He revelled at the idea of being an anonymous European traveller in the Chinese throng. It would be a unique experience, as though he was some kind of an adventurer, a latter day Marco Polo, venturing into a strange and incomprehensible foreign world. That weekend it seemed all of Hong Kong was heading for Shenzhen, a Chinese Special Administrative Region, and Canton, as dense crowds of mainlanders flowed in the opposite direction to Hong Kong.

Equipped with his passport, visa and a light travelling bag Pat made his way to the Hung Hom MTR East Rail Line station, a short walk from the Peninsula, where he took the metro in the direction of Lo Wu, a journey of about forty minutes. Kennedy unlike Fitzwilliams - who would not be seen dead on the underground, was not averse to using public transport, it offered him a view of the real world, the world unseen by those who travelled in chauffeur driven limousines.

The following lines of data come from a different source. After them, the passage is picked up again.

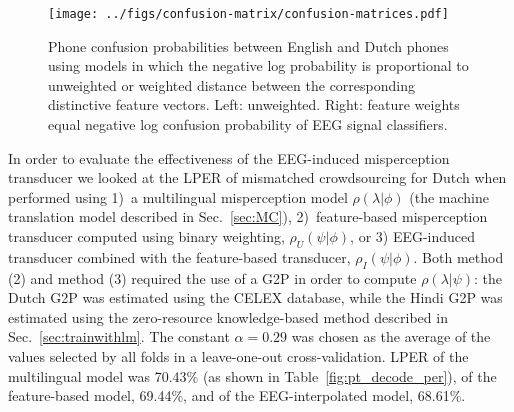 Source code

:\begin{figure}
  \centerline{
    \texttt{[image: ../figs/confusion-matrix/confusion-matrices.pdf]}
  }
    \vspace*{-0.3cm}
  \caption{Phone confusion probabilities between English and Dutch
    phones using models in which the negative log
    probability is proportional to unweighted or weighted
    distance between the corresponding
    distinctive feature vectors.  Left: unweighted.
    Right: feature weights equal negative log confusion
    probability of EEG signal classifiers.}
  \label{fig:eeg_confusions}
\end{figure}

In order to evaluate the effectiveness of the EEG-induced
misperception transducer we looked at the LPER of mismatched
crowdsourcing for Dutch when performed using 1)~a multilingual
misperception model $\rho(\lambda|\phi)$ (the machine translation
model described in Sec.~\ref{sec:MC}), 2)~feature-based misperception
transducer computed using binary weighting, $\rho_U(\psi|\phi)$, or 3)
EEG-induced transducer combined with the feature-based transducer,
$\rho_I(\psi|\phi)$.  Both method (2) and method (3)
required the use of a G2P in order to compute $\rho(\lambda|\psi)$:
the Dutch G2P was estimated using the CELEX database, while the Hindi
G2P was estimated using the zero-resource knowledge-based method
described in Sec.~\ref{sec:trainwithlm}.  The constant $\alpha=0.29$ was
chosen as the average of the values selected by all folds in a
leave-one-out cross-validation.  LPER of the multilingual model was
70.43\% (as shown in Table~\ref{fig:pt_decode_per}), of
the feature-based model, 69.44\%, and of the EEG-interpolated model,
68.61\%.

The MTR surprised him by its cleanliness, modernity and apparent efficiency in comparison to the antiquated District and suffocating Piccadilly lines he frequently used in London.

On leaving Hung Hom there were few passengers, but as the train left down-town Kowloon and entered the New Territories more and more passengers piled on, loaded with bags, gifts and foodstuffs. He had been forewarned the trains would be crowded and waited until ten in the hope the rush had died down before leaving. His effort had been in vain and in spite of the warning he was surprised by the crowd.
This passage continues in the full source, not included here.